# Starz HD Free Preview Today



## zlensman (Jan 15, 2006)

The guide data is telling me that STZHD will be having a free preview starting today at 6am. Oh, yeah, the other Starz channels, too. This should be "front page" news -- hint, hint, nudge, nudge to the mods.


----------



## zlensman (Jan 15, 2006)

I found an article about this --> here. Why do they always keep these previews so quiet? I usually only find out after they have already started.
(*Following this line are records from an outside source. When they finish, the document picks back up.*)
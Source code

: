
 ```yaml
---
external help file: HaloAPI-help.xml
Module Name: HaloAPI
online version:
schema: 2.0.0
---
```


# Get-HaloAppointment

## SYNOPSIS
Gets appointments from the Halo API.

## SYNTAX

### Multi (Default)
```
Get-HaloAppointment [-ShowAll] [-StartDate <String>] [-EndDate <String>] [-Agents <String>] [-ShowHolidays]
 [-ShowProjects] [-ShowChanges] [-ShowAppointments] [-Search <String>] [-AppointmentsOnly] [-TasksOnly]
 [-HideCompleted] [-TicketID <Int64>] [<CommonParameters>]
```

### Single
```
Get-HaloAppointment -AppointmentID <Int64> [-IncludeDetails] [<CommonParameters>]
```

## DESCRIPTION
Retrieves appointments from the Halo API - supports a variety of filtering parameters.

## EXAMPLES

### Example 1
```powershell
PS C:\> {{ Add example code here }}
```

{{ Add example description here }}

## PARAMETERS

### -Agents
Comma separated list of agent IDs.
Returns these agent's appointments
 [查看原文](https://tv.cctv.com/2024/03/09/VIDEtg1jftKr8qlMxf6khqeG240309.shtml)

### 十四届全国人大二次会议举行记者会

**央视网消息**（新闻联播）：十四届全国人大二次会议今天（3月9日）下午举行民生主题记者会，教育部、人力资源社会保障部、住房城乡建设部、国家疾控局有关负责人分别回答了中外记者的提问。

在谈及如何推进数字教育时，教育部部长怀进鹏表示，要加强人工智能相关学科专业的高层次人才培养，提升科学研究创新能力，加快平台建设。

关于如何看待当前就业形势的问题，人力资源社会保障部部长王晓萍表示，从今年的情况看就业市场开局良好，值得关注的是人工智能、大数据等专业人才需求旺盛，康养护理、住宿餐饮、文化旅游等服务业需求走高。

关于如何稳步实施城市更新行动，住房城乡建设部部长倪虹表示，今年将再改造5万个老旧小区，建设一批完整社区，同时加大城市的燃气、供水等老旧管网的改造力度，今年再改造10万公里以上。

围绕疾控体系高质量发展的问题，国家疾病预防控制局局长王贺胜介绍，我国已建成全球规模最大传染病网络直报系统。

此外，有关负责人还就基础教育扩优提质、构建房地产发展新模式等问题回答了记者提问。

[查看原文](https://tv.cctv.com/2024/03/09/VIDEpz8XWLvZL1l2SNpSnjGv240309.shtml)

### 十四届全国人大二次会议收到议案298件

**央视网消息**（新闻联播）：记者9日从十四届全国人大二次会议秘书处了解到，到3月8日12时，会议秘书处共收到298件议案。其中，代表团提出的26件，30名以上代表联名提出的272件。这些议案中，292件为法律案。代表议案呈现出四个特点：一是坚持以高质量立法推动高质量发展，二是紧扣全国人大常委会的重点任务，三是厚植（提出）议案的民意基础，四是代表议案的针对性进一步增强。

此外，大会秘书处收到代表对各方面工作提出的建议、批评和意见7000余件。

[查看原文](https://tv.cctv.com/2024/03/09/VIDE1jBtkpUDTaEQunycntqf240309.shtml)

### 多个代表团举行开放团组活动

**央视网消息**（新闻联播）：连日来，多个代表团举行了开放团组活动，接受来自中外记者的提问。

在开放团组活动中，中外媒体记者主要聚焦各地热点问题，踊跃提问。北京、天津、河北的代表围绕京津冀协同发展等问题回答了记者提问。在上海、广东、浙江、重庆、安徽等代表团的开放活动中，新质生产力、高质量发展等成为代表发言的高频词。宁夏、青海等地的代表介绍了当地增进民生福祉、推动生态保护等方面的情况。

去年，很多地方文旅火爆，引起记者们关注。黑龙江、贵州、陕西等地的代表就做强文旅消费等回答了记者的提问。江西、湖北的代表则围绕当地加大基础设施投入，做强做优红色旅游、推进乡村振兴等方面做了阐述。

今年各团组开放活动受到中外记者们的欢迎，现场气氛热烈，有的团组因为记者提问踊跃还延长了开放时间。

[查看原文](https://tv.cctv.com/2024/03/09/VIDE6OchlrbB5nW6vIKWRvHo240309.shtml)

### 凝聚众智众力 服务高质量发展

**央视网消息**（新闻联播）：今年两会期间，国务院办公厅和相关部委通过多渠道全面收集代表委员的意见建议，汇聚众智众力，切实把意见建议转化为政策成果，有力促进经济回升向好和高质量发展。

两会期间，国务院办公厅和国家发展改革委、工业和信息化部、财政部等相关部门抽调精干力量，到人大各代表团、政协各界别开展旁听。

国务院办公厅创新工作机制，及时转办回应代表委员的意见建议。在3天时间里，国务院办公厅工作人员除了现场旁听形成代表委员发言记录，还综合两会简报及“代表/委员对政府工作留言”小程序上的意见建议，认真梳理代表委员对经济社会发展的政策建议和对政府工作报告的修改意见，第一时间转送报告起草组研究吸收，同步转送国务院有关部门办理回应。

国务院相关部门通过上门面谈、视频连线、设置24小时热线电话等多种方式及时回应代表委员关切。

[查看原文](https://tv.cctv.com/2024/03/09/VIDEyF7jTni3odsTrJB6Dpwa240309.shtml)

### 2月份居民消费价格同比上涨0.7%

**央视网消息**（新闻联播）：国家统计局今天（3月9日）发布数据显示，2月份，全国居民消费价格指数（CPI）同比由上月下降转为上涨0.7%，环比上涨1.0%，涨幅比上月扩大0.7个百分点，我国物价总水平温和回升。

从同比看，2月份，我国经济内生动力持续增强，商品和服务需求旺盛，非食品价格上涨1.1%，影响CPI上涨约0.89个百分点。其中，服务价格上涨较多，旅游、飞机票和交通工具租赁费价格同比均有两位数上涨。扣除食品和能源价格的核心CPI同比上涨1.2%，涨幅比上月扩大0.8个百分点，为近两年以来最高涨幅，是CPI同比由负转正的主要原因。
BTW, I should have mentioned that the 6am I mentioned is for me in Central time. Your time zone may vary!


----------



## lionsrule (Nov 25, 2003)

Got timers set and 400 gigs left on my EHD to dump onto....


----------



## SingleAction (Apr 29, 2005)

I haven't seen this on my vip622.

Can you tell me what channel Startz HD is on, and if I can use my timer to record movies this weekend?


----------



## zlensman (Jan 15, 2006)

SingleAction said:


> Can you tell me what channel Startz HD is on, and if I can use my timer to record movies this weekend?


It's in the preview showroom range (280 - 298). STZHD is 285, and the rest of the Starz! pack are at 290 - 297.


----------



## SingleAction (Apr 29, 2005)

zlensman;

Thanks, I found it this morning.


----------